Downregulation of LncRNA-XIST inhibited development of non-small cell lung cancer by activating miR-335/SOD2/ROS signal pathway mediated pyroptotic cell death.

作者信息

Liu Jinglei, Yao Lei, Zhang Mingyan, Jiang Ji, Yang Maopeng, Wang Yue

机构信息

Harbin Medical University, Heilongjiang, China.

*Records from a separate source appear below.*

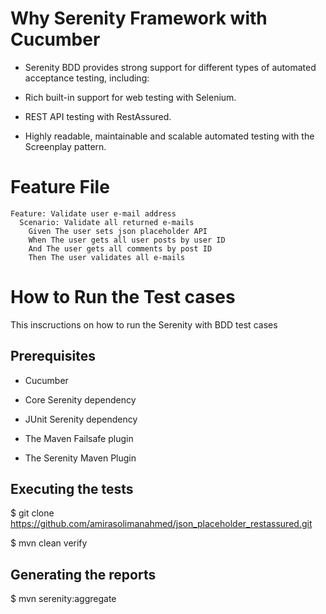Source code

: # Why Serenity Framework with Cucumber


- Serenity BDD provides strong support for different types of automated acceptance testing, including:


- Rich built-in support for web testing with Selenium.


- REST API testing with RestAssured.


- Highly readable, maintainable and scalable automated testing with the Screenplay pattern.

# Feature File 


``` 
Feature: Validate user e-mail address
  Scenario: Validate all returned e-mails
    Given The user sets json placeholder API
    When The user gets all user posts by user ID
    And The user gets all comments by post ID
    Then The user validates all e-mails
```

# How to Run the Test cases 

This inscructions on how to run the Serenity with BDD test cases

## Prerequisites
 
- Cucumber

- Core Serenity dependency

- JUnit Serenity dependency

- The Maven Failsafe plugin

- The Serenity Maven Plugin


## Executing the tests

$ git clone https://github.com/amirasolimanahmed/json_placeholder_restassured.git



$ mvn clean verify

## Generating the reports

$ mvn serenity:aggregate


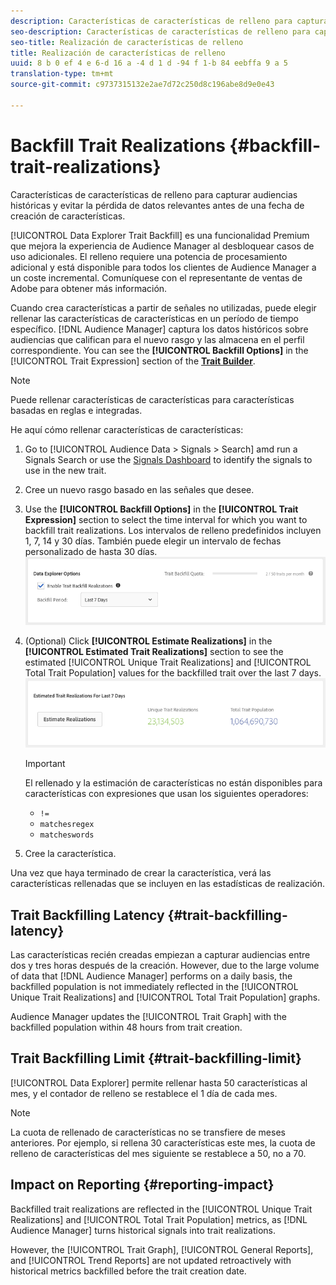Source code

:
 ```yaml
---
description: Características de características de relleno para capturar audiencias históricas y evitar la pérdida de datos relevantes antes de una fecha de creación de características.
seo-description: Características de características de relleno para capturar audiencias históricas y evitar la pérdida de datos relevantes antes de una fecha de creación de características.
seo-title: Realización de características de relleno
title: Realización de características de relleno
uuid: 8 b 0 ef 4 e 6-d 16 a -4 d 1 d -94 f 1-b 84 eebffa 9 a 5
translation-type: tm+mt
source-git-commit: c9737315132e2ae7d72c250d8c196abe8d9e0e43

---
```



# Backfill Trait Realizations {#backfill-trait-realizations}

Características de características de relleno para capturar audiencias históricas y evitar la pérdida de datos relevantes antes de una fecha de creación de características.

[!UICONTROL Data Explorer Trait Backfill] es una funcionalidad Premium que mejora la experiencia de Audience Manager al desbloquear casos de uso adicionales. El relleno requiere una potencia de procesamiento adicional y está disponible para todos los clientes de Audience Manager a un coste incremental. Comuníquese con el representante de ventas de Adobe para obtener más información.

Cuando crea características a partir de señales no utilizadas, puede elegir rellenar las características de características en un período de tiempo específico. [!DNL Audience Manager] captura los datos históricos sobre audiencias que califican para el nuevo rasgo y las almacena en el perfil correspondiente. You can see the **[!UICONTROL Backfill Options]** in the [!UICONTROL Trait Expression] section of the **[Trait Builder](../../features/traits/about-trait-builder.md)**.

>[!NOTE]
>
>Puede rellenar características de características para características basadas en reglas e integradas.

He aquí cómo rellenar características de características:

1. Go to [!UICONTROL Audience Data > Signals > Search] amd run a Signals Search or use the [Signals Dashboard](../../features/data-explorer/data-explorer-signals-dashboard.md) to identify the signals to use in the new trait.
1. Cree un nuevo rasgo basado en las señales que desee.
1. Use the **[!UICONTROL Backfill Options]** in the **[!UICONTROL Trait Expression]** section to select the time interval for which you want to backfill trait realizations. Los intervalos de relleno predefinidos incluyen 1, 7, 14 y 30 días. También puede elegir un intervalo de fechas personalizado de hasta 30 días.
   ![](assets/signals-trait-backfill.png)
1. (Optional) Click **[!UICONTROL Estimate Realizations]** in the **[!UICONTROL Estimated Trait Realizations]** section to see the estimated [!UICONTROL Unique Trait Realizations] and [!UICONTROL Total Trait Population] values for the backfilled trait over the last 7 days.
   ![](assets/estimate-trait-realizations.png)
   >[!IMPORTANT]
   >
   >El rellenado y la estimación de características no están disponibles para características con expresiones que usan los siguientes operadores:
   >    * `!=`
   >    * `matchesregex`
   >    * `matcheswords`

1. Cree la característica.

Una vez que haya terminado de crear la característica, verá las características rellenadas que se incluyen en las estadísticas de realización.

## Trait Backfilling Latency {#trait-backfilling-latency}

Las características recién creadas empiezan a capturar audiencias entre dos y tres horas después de la creación. However, due to the large volume of data that [!DNL Audience Manager] performs on a daily basis, the backfilled population is not immediately reflected in the [!UICONTROL Unique Trait Realizations] and [!UICONTROL Total Trait Population] graphs.

Audience Manager updates the [!UICONTROL Trait Graph] with the backfilled population within 48 hours from trait creation.

## Trait Backfilling Limit {#trait-backfilling-limit}

[!UICONTROL Data Explorer] permite rellenar hasta 50 características al mes, y el contador de relleno se restablece el 1 día de cada mes.

>[!NOTE]
>
>La cuota de rellenado de características no se transfiere de meses anteriores. Por ejemplo, si rellena 30 características este mes, la cuota de relleno de características del mes siguiente se restablece a 50, no a 70.

## Impact on Reporting {#reporting-impact}

Backfilled trait realizations are reflected in the [!UICONTROL Unique Trait Realizations] and [!UICONTROL Total Trait Population] metrics, as [!DNL Audience Manager] turns historical signals into trait realizations.

However, the [!UICONTROL Trait Graph], [!UICONTROL General Reports], and [!UICONTROL Trend Reports] are not updated retroactively with historical metrics backfilled before the trait creation date.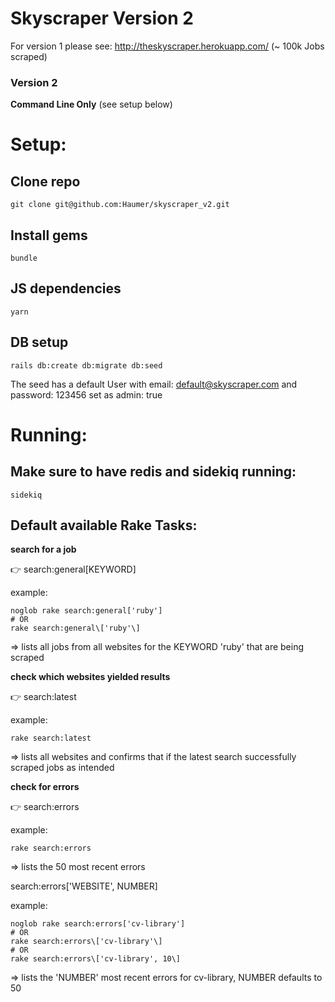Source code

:# Skyscraper Version 2

For version 1 please see: http://theskyscraper.herokuapp.com/ (~ 100k Jobs scraped)

### Version 2 
**Command Line Only** (see setup below)

# Setup:

## Clone repo
```git clone git@github.com:Haumer/skyscraper_v2.git```

## Install gems
```bundle```

## JS dependencies
```yarn```

## DB setup
```rails db:create db:migrate db:seed```

The seed has a default User with email: default@skyscraper.com and password: 123456 set as admin: true

# Running:

## Make sure to have redis and sidekiq running:
```sidekiq```

## Default available Rake Tasks:

**search for a job**

:point_right: search:general[KEYWORD]

example:
   ```
   noglob rake search:general['ruby']
   # OR
   rake search:general\['ruby'\]
   ```

=> lists all jobs from all websites for the KEYWORD 'ruby' that are being
   scraped

**check which websites yielded results**

:point_right: search:latest

example:
   ```
   rake search:latest
   ```

=> lists all websites and confirms that if the latest search successfully
   scraped jobs as intended

**check for errors**

:point_right: search:errors

example:
   ```
   rake search:errors
   ```

=> lists the 50 most recent errors


search:errors['WEBSITE', NUMBER]

example:
   ```
   noglob rake search:errors['cv-library']
   # OR
   rake search:errors\['cv-library'\]
   # OR
   rake search:errors\['cv-library', 10\]
   ```

=> lists the 'NUMBER' most recent errors for cv-library, NUMBER defaults to 50

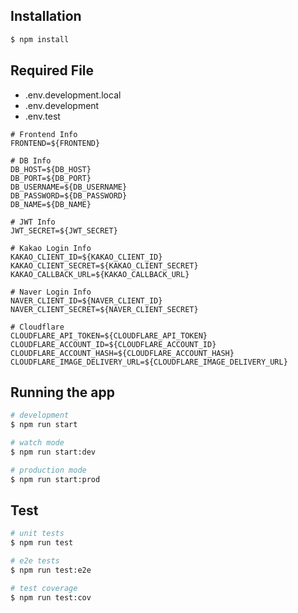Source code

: ## Installation

```bash
$ npm install
```

## Required File

- .env.development.local
- .env.development
- .env.test

```.env.*
# Frontend Info
FRONTEND=${FRONTEND}

# DB Info
DB_HOST=${DB_HOST}
DB_PORT=${DB_PORT}
DB_USERNAME=${DB_USERNAME}
DB_PASSWORD=${DB_PASSWORD}
DB_NAME=${DB_NAME}

# JWT Info
JWT_SECRET=${JWT_SECRET}

# Kakao Login Info
KAKAO_CLIENT_ID=${KAKAO_CLIENT_ID}
KAKAO_CLIENT_SECRET=${KAKAO_CLIENT_SECRET}
KAKAO_CALLBACK_URL=${KAKAO_CALLBACK_URL}

# Naver Login Info
NAVER_CLIENT_ID=${NAVER_CLIENT_ID}
NAVER_CLIENT_SECRET=${NAVER_CLIENT_SECRET}

# Cloudflare
CLOUDFLARE_API_TOKEN=${CLOUDFLARE_API_TOKEN}
CLOUDFLARE_ACCOUNT_ID=${CLOUDFLARE_ACCOUNT_ID}
CLOUDFLARE_ACCOUNT_HASH=${CLOUDFLARE_ACCOUNT_HASH}
CLOUDFLARE_IMAGE_DELIVERY_URL=${CLOUDFLARE_IMAGE_DELIVERY_URL}
```

## Running the app

```bash
# development
$ npm run start

# watch mode
$ npm run start:dev

# production mode
$ npm run start:prod
```

## Test

```bash
# unit tests
$ npm run test

# e2e tests
$ npm run test:e2e

# test coverage
$ npm run test:cov
```

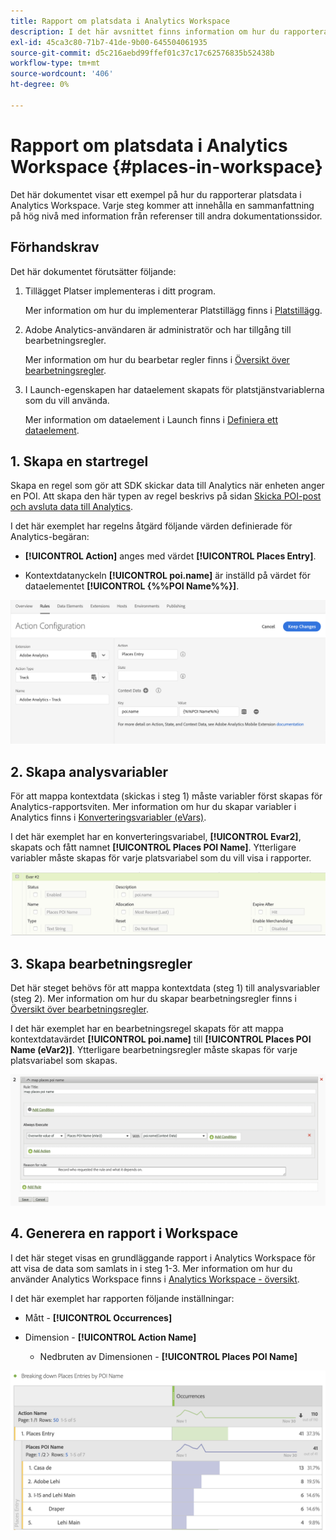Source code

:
 ```yaml
---
title: Rapport om platsdata i Analytics Workspace
description: I det här avsnittet finns information om hur du rapporterar platsdata i Analytics Workspace.
exl-id: 45ca3c80-71b7-41de-9b00-645504061935
source-git-commit: d5c216aebd99ffef01c37c17c62576835b52438b
workflow-type: tm+mt
source-wordcount: '406'
ht-degree: 0%

---
```


# Rapport om platsdata i Analytics Workspace {#places-in-workspace}

Det här dokumentet visar ett exempel på hur du rapporterar platsdata i Analytics Workspace. Varje steg kommer att innehålla en sammanfattning på hög nivå med information från referenser till andra dokumentationssidor.

## Förhandskrav

Det här dokumentet förutsätter följande:

1. Tillägget Platser implementeras i ditt program.

   Mer information om hur du implementerar Platstillägg finns i [Platstillägg](/help/places-ext-aep-sdks/places-extension/places-extension.md).

1. Adobe Analytics-användaren är administratör och har tillgång till bearbetningsregler.

   Mer information om hur du bearbetar regler finns i [Översikt över bearbetningsregler](https://experienceleague.adobe.com/docs/analytics/admin/admin-tools/manage-report-suites/edit-report-suite/report-suite-general/c-processing-rules/processing-rules.html).

1. I Launch-egenskapen har dataelement skapats för platstjänstvariablerna som du vill använda.

   Mer information om dataelement i Launch finns i [Definiera ett dataelement](/help/use-places-launch-workflow/define-data-elements.md).


## 1. Skapa en startregel

Skapa en regel som gör att SDK skickar data till Analytics när enheten anger en POI. Att skapa den här typen av regel beskrivs på sidan [Skicka POI-post och avsluta data till Analytics](/help/use-places-with-other-solutions/places-adobe-analytics/use-places-adobe-analytics.md).

I det här exemplet har regelns åtgärd följande värden definierade för Analytics-begäran:

* **[!UICONTROL Action]** anges med värdet **[!UICONTROL Places Entry]**.

* Kontextdatanyckeln **[!UICONTROL poi.name]** är inställd på värdet för dataelementet **[!UICONTROL {%%POI Name%%}]**.

![&quot;ange en åtgärd&quot;](/help/assets/pt-setAction.png)

## 2. Skapa analysvariabler

För att mappa kontextdata (skickas i steg 1) måste variabler först skapas för Analytics-rapportsviten. Mer information om hur du skapar variabler i Analytics finns i [Konverteringsvariabler (eVars)](https://experienceleague.adobe.com/docs/analytics/implementation/vars/page-vars/evar.html).

I det här exemplet har en konverteringsvariabel, **[!UICONTROL Evar2]**, skapats och fått namnet **[!UICONTROL Places POI Name]**. Ytterligare variabler måste skapas för varje platsvariabel som du vill visa i rapporter.

![&quot;skapa en analysvariabel&quot;](/help/assets/aa-evar.png)

## 3. Skapa bearbetningsregler

Det här steget behövs för att mappa kontextdata (steg 1) till analysvariabler (steg 2). Mer information om hur du skapar bearbetningsregler finns i [Översikt över bearbetningsregler](https://experienceleague.adobe.com/docs/analytics/admin/admin-tools/manage-report-suites/edit-report-suite/report-suite-general/c-processing-rules/processing-rules.html).

I det här exemplet har en bearbetningsregel skapats för att mappa kontextdatavärdet **[!UICONTROL poi.name]** till **[!UICONTROL Places POI Name (eVar2)]**. Ytterligare bearbetningsregler måste skapas för varje platsvariabel som skapas.

![&quot;skapa en bearbetningsregel&quot;](/help/assets/aa-processing-rule.png)

## 4. Generera en rapport i Workspace

I det här steget visas en grundläggande rapport i Analytics Workspace för att visa de data som samlats in i steg 1-3. Mer information om hur du använder Analytics Workspace finns i [Analytics Workspace - översikt](https://experienceleague.adobe.com/docs/analytics/analyze/analysis-workspace/home.html).

I det här exemplet har rapporten följande inställningar:

* Mått - **[!UICONTROL Occurrences]**

* Dimension - **[!UICONTROL Action Name]**

   * Nedbruten av Dimensionen - **[!UICONTROL Places POI Name]**

![&quot;skapa en rapport på arbetsytan&quot;](/help/assets/aa-workspace.png)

Department of Medical Oncology, The Third Affiliated Hospital of Harbin Medical University, Heilong Jiang, China.

出版信息

Aging (Albany NY). 2019 Sep 25;11(18):7830-7846. doi: 10.18632/aging.102291.

DOI:10.18632/aging.102291
PMID:31553952
原文链接:https://pmc.ncbi.nlm.nih.gov/articles/PMC6781979/
Abstract

LncRNA-XIST participated in the regulation of Non-small cell lung cancer (NSCLC) progression, but the underlying mechanisms are still unclear. This study showed that LncRNA-XIST aberrantly overexpressed in either NSCLC tissues or cell lines comparing to their paired control groups. Knock-down of LncRNA-XIST promoted NSCLC cell apoptosis and inhibited cell proliferation, which were reversed by synergistically treating cells with pyroptosis inhibitor Necrosulfonamide (NSA). In addition, knock-down of LncRNA-XIST also promoted reactive oxygen species (ROS) production and NLRP3 inflammasome activation. In parallel, ROS scavenger N-acetyl cysteine (NAC) abrogated the effects of downregulated LncRNA-XIST on NSCLC cell pyroptosis. Furthermore, miR-335 was the downstream target of LncRNA-XIST and overexpressed LncRNA-XIST increased SOD2 expression levels by sponging miR-335. Mechanistically, miR-335 inhibitor reversed the effects of downregulated LncRNA-XIST on ROS levels and cell pyroptosis, which were abrogated by synergistically knocking down SOD2. Taken together, knock-down of LncRNA-XIST inhibited NSCLC progression by triggering miR-335/SOD2/ROS signal pathway mediated pyroptotic cell death.

摘要

长链非编码RNA-XIST参与非小细胞肺癌(NSCLC)进展的调控,但其潜在机制仍不清楚。本研究表明,与配对的对照组相比,长链非编码RNA-XIST在NSCLC组织或细胞系中异常高表达。敲低长链非编码RNA-XIST可促进NSCLC细胞凋亡并抑制细胞增殖,而用焦亡抑制剂磺柳酸(NSA)协同处理细胞可逆转这些作用。此外,敲低长链非编码RNA-XIST还可促进活性氧(ROS)生成和NLRP3炎性小体激活。同时,ROS清除剂N-乙酰半胱氨酸(NAC)可消除下调长链非编码RNA-XIST对NSCLC细胞焦亡的影响。此外,miR-335是长链非编码RNA-XIST的下游靶点,过表达长链非编码RNA-XIST通过海绵吸附miR-335增加SOD2表达水平。机制上,miR-335抑制剂可逆转下调长链非编码RNA-XIST对ROS水平和细胞焦亡的影响,而协同敲低SOD2可消除这些影响。综上所述,敲低长链非编码RNA-XIST通过触发miR-335/SOD2/ROS信号通路介导的焦亡性细胞死亡抑制NSCLC进展。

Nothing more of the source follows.